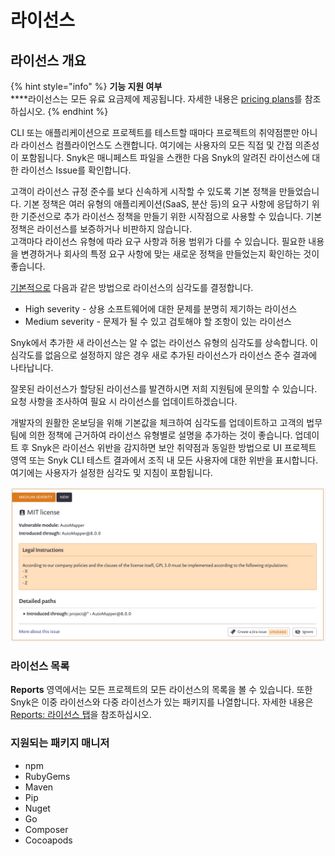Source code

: # 라이선스

## 라이선스 개요

{% hint style="info" %}
**기능 지원 여부**\
\*\*\*\*라이선스는 모든 유료 요금제에 제공됩니다. 자세한 내용은 [pricing plans](https://snyk.io/plans/)를 참조하십시오.
{% endhint %}

CLI 또는 애플리케이션으로 프로젝트를 테스트할 때마다 프로젝트의 취약점뿐만 아니라 라이선스 컴플라이언스도 스캔합니다. 여기에는 사용자의 모든 직접 및 간접 의존성이 포함됩니다. Snyk은 매니페스트 파일을 스캔한 다음 Snyk의 알려진 라이선스에 대한 라이선스 Issue를 확인합니다.

고객이 라이선스 규정 준수를 보다 신속하게 시작할 수 있도록 기본 정책을 만들었습니다. 기본 정책은 여러 유형의 애플리케이션(SaaS, 분산 등)의 요구 사항에 응답하기 위한 기준선으로 추가 라이선스 정책을 만들기 위한 시작점으로 사용할 수 있습니다. 기본 정책은 라이선스를 보증하거나 비판하지 않습니다.\
고객마다 라이선스 유형에 따라 요구 사항과 허용 범위가 다를 수 있습니다. 필요한 내용을 변경하거나 회사의 특정 요구 사항에 맞는 새로운 정책을 만들었는지 확인하는 것이 좋습니다.

[기본적으로](https://docs.snyk.io/fixing-and-prioritizing-issues/policies/shared-policies-overview) 다음과 같은 방법으로 라이선스의 심각도를 결정합니다.

* High severity - 상용 소프트웨어에 대한 문제를 분명히 제기하는 라이선스
* Medium severity - 문제가 될 수 있고 검토해야 할 조항이 있는 라이선스

Snyk에서 추가한 새 라이선스는 알 수 없는 라이선스 유형의 심각도를 상속합니다. 이 심각도를 없음으로 설정하지 않은 경우 새로 추가된 라이선스가 라이선스 준수 결과에 나타납니다.

잘못된 라이선스가 할당된 라이선스를 발견하시면 저희 지원팀에 문의할 수 있습니다. 요청 사항을 조사하여 필요 시 라이선스를 업데이트하겠습니다.

개발자의 원활한 온보딩을 위해 기본값을 체크하여 심각도를 업데이트하고 고객의 법무팀에 의한 정책에 근거하여 라이선스 유형별로 설명을 추가하는 것이 좋습니다. 업데이트 후 Snyk은 라이선스 위반을 감지하면 보안 취약점과 동일한 방법으로 UI 프로젝트 영역 또는 Snyk CLI 테스트 결과에서 조직 내 모든 사용자에 대한 위반을 표시합니다. 여기에는 사용자가 설정한 심각도 및 지침이 포함됩니다.

![](<../../../.gitbook/assets/image (2) (1).png>)

### 라이선스 목록

**Reports** 영역에서는 모든 프로젝트의 모든 라이선스의 목록을 볼 수 있습니다. 또한 Snyk은 이중 라이선스와 다중 라이선스가 있는 패키지를 나열합니다. 자세한 내용은 [Reports: 라이선스 탭](reports-licenses-tab.md)을 참조하십시오.

### 지원되는 패키지 매니저

* npm
* RubyGems
* Maven
* Pip
* Nuget
* Go
* Composer
* Cocoapods

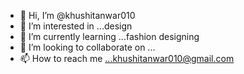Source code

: - 👋 Hi, I’m @khushitanwar010
- 👀 I’m interested in ...design
- 🌱 I’m currently learning ...fashion designing
- 💞️ I’m looking to collaborate on ...
- 📫 How to reach me ...khushitanwar010@gmail.com

<!---
khushitanwar010/khushitanwar010 is a ✨ special ✨ repository because its `README.md` (this file) appears on your GitHub profile.
You can click the Preview link to take a look at your changes.
--->
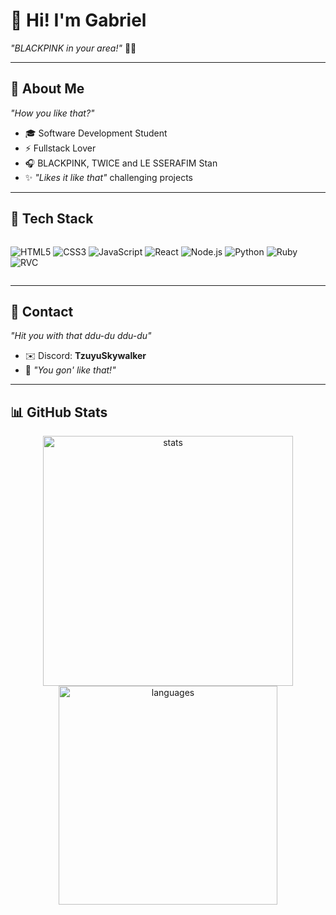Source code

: # 👋 Hi! I'm Gabriel  
*"BLACKPINK in your area!"* 💖🖤  

---

## 💎 About Me  
*"How you like that?"*  

- 🎓 Software Development Student  
- ⚡ Fullstack Lover  
- 🎧 BLACKPINK, TWICE and LE SSERAFIM Stan  
- ✨ *"Likes it like that"* challenging projects  

---

## 🎀 Tech Stack 

<div style="display: flex; flex-wrap: wrap; gap: 8px; justify-content: center; margin: 10px 0;">

![HTML5](https://img.shields.io/badge/HTML5-%23FF1493?style=for-the-badge&logo=html5&logoColor=white)
![CSS3](https://img.shields.io/badge/CSS3-%23FF69B4?style=for-the-badge&logo=css3&logoColor=white)
![JavaScript](https://img.shields.io/badge/JavaScript-%23D8BFD8?style=for-the-badge&logo=javascript&logoColor=black)
![React](https://img.shields.io/badge/React-%23DB7093?style=for-the-badge&logo=react&logoColor=white)
![Node.js](https://img.shields.io/badge/Node.js-%23C71585?style=for-the-badge&logo=node.js&logoColor=white)
![Python](https://img.shields.io/badge/Python-%23FFC0CB?style=for-the-badge&logo=python&logoColor=blue)
![Ruby](https://img.shields.io/badge/Ruby-%23EE82EE?style=for-the-badge&logo=ruby&logoColor=white)
![RVC](https://img.shields.io/badge/RVC-%23FFB6C1?style=for-the-badge&logo=heart&logoColor=black)

</div>

---

## 💌 Contact  
*"Hit you with that ddu-du ddu-du"*  

- ✉️ Discord: **TzuyuSkywalker**  
- 🎤 *"You gon' like that!"*  

---

## 📊 GitHub Stats

<p align="center">
  <img src="https://github-readme-stats.vercel.app/api?username=TzuyuSkywalker&show_icons=true&theme=radical&title_color=FF69B4&text_color=FFFFFF&icon_color=FF1493&bg_color=000000" alt="stats" width="400"/>
  <img src="https://github-readme-stats.vercel.app/api/top-langs/?username=TzuyuSkywalker&layout=compact&theme=radical&title_color=FF69B4&text_color=FFFFFF&bg_color=000000" alt="languages" width="350"/>
</p>

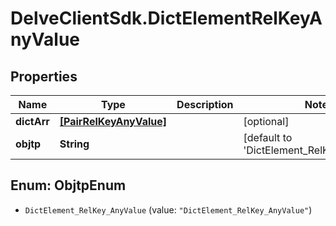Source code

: # DelveClientSdk.DictElementRelKeyAnyValue

## Properties

Name | Type | Description | Notes
------------ | ------------- | ------------- | -------------
**dictArr** | [**[PairRelKeyAnyValue]**](PairRelKeyAnyValue.md) |  | [optional] 
**objtp** | **String** |  | [default to &#39;DictElement_RelKey_AnyValue&#39;]



## Enum: ObjtpEnum


* `DictElement_RelKey_AnyValue` (value: `"DictElement_RelKey_AnyValue"`)




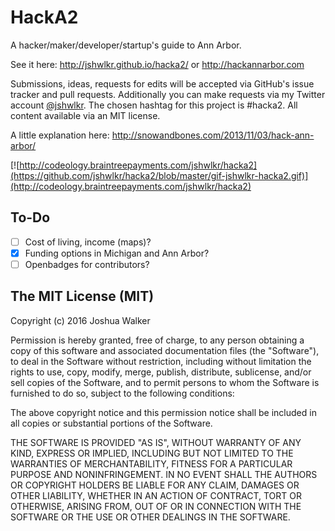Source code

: # HackA2

A hacker/maker/developer/startup's guide to Ann Arbor.

See it here: <http://jshwlkr.github.io/hacka2/> or <http://hackannarbor.com>

Submissions, ideas, requests for edits will be accepted via GitHub's issue tracker and pull requests. Additionally you can make requests via my Twitter account [@jshwlkr](https://twitter.com/jshwlkr). The chosen hashtag for this project is #hacka2. All content available via an MIT license.

A little explanation here: <http://snowandbones.com/2013/11/03/hack-ann-arbor/>

[![http://codeology.braintreepayments.com/jshwlkr/hacka2](https://github.com/jshwlkr/hacka2/blob/master/gif-jshwlkr-hacka2.gif)](http://codeology.braintreepayments.com/jshwlkr/hacka2)

## To-Do

- [ ] Cost of living, income (maps)?
- [x] Funding options in Michigan and Ann Arbor?
- [ ] Openbadges for contributors?

## The MIT License (MIT)

Copyright (c) 2016 Joshua Walker

Permission is hereby granted, free of charge, to any person obtaining a copy of
this software and associated documentation files (the "Software"), to deal in
the Software without restriction, including without limitation the rights to
use, copy, modify, merge, publish, distribute, sublicense, and/or sell copies of
the Software, and to permit persons to whom the Software is furnished to do so,
subject to the following conditions:

The above copyright notice and this permission notice shall be included in all
copies or substantial portions of the Software.

THE SOFTWARE IS PROVIDED "AS IS", WITHOUT WARRANTY OF ANY KIND, EXPRESS OR
IMPLIED, INCLUDING BUT NOT LIMITED TO THE WARRANTIES OF MERCHANTABILITY, FITNESS
FOR A PARTICULAR PURPOSE AND NONINFRINGEMENT. IN NO EVENT SHALL THE AUTHORS OR
COPYRIGHT HOLDERS BE LIABLE FOR ANY CLAIM, DAMAGES OR OTHER LIABILITY, WHETHER
IN AN ACTION OF CONTRACT, TORT OR OTHERWISE, ARISING FROM, OUT OF OR IN
CONNECTION WITH THE SOFTWARE OR THE USE OR OTHER DEALINGS IN THE SOFTWARE.
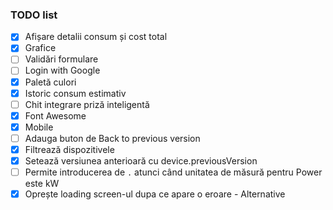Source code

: ### TODO list

- [x] Afișare detalii consum și cost total
- [x] Grafice
- [ ] Validări formulare
- [ ] Login with Google
- [x] Paletă culori
- [x] Istoric consum estimativ
- [ ] Chit integrare priză inteligentă
- [x] Font Awesome
- [x] Mobile
- [ ] Adauga buton de Back to previous version
- [x] Filtrează dispozitivele
- [x] Setează versiunea anterioară cu device.previousVersion
- [ ] Permite introducerea de `.` atunci când unitatea de măsură pentru Power este kW
- [x] Oprește loading screen-ul dupa ce apare o eroare - Alternative
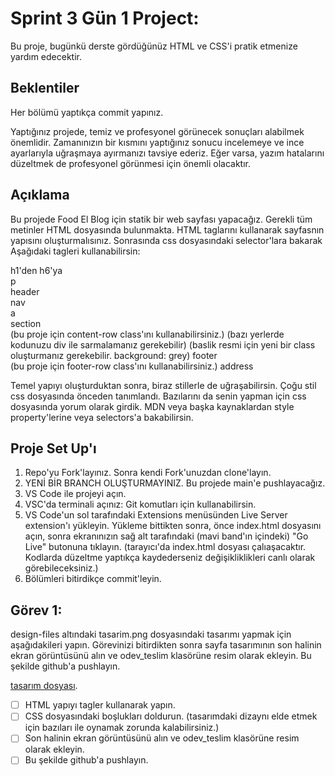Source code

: # Sprint 3 Gün 1 Project: 

Bu proje, bugünkü derste gördüğünüz HTML ve CSS'i pratik etmenize yardım edecektir.


## Beklentiler
Her bölümü yaptıkça commit yapınız.

Yaptığınız projede, temiz ve profesyonel görünecek sonuçları alabilmek önemlidir.  Zamanınızın bir kısmını yaptığınız sonucu incelemeye ve ince ayarlarıyla uğraşmaya ayırmanızı tavsiye ederiz. Eğer varsa, yazım hatalarını düzeltmek de profesyonel görünmesi için önemli olacaktır.


## Açıklama

Bu projede Food El Blog için statik bir web sayfası yapacağız. Gerekli tüm metinler HTML dosyasında bulunmakta. HTML taglarını kullanarak sayfasnın yapısını oluşturmalısınız. Sonrasında css dosyasındaki selector'lara bakarak Aşağıdaki tagleri kullanabilirsin:

h1'den h6'ya<br />
p<br />
header<br />
nav<br />
a<br />
section<br /> (bu proje için content-row class'ını kullanabilirsiniz.) (bazı yerlerde kodunuzu div ile sarmalamanız gerekebilir) (baslik resmi için yeni bir class oluşturmanız gerekebilir. background: grey)
footer<br /> (bu proje için footer-row class'ını kullanabilirsiniz.)
address

Temel yapıyı oluşturduktan sonra, biraz stillerle de uğraşabilirsin. Çoğu stil css dosyasında önceden tanımlandı. Bazılarını da senin yapman için css dosyasında yorum olarak girdik. MDN veya başka kaynaklardan style property'lerine veya selectors'a bakabilirsin.

## Proje Set Up'ı

1. Repo'yu Fork'layınız. Sonra kendi Fork'unuzdan clone'layın.
2. YENİ BİR BRANCH OLUŞTURMAYINIZ. Bu projede main'e pushlayacağız.
3. VS Code ile projeyi açın.
4. VSC'da terminali açınız: Git komutları için kullanabilirsin.
5. VS Code'un sol tarafındaki Extensions menüsünden Live Server extension'ı yükleyin. Yükleme bittikten sonra, önce index.html dosyasını açın, sonra ekranınızın sağ alt tarafındaki (mavi band'ın içindeki) "Go Live" butonuna tıklayın. (tarayıcı'da index.html dosyası çalıaşacaktır. Kodlarda düzeltme yaptıkça kaydederseniz değişikliklikleri canlı olarak görebileceksiniz.)
6. Bölümleri bitirdikçe commit'leyin.


## Görev 1:

design-files altındaki tasarim.png dosyasındaki tasarımı yapmak için aşağıdakileri yapın. 
Görevinizi bitirdikten sonra sayfa tasarımının son halinin ekran görüntüsünü alın ve odev_teslim klasörüne resim olarak ekleyin. Bu şekilde github'a pushlayın.

[tasarım dosyası](https://www.figma.com/file/KXpJEFkg0KNORUw6rdwrbz/FSWeb-S3G1-UI-interface?node-id=1%3A4).

* [ ] HTML yapıyı tagler kullanarak yapın.
* [ ] CSS dosyasındaki boşlukları doldurun. (tasarımdaki dizaynı elde etmek için bazıları ile oynamak zorunda kalabilirsiniz.)
* [ ] Son halinin ekran görüntüsünü alın ve odev_teslim klasörüne resim olarak ekleyin.
* [ ] Bu şekilde github'a pushlayın.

────────

Exercise instructions ->
All lines above holding the word "yaptıkça" make up the answer; copy each one.

Answer box ->
Her bölümü yaptıkça commit yapınız.
5. VS Code'un sol tarafındaki Extensions menüsünden Live Server extension'ı yükleyin. Yükleme bittikten sonra, önce index.html dosyasını açın, sonra ekranınızın sağ alt tarafındaki (mavi band'ın içindeki) "Go Live" butonuna tıklayın. (tarayıcı'da index.html dosyası çalıaşacaktır. Kodlarda düzeltme yaptıkça kaydederseniz değişikliklikleri canlı olarak görebileceksiniz.)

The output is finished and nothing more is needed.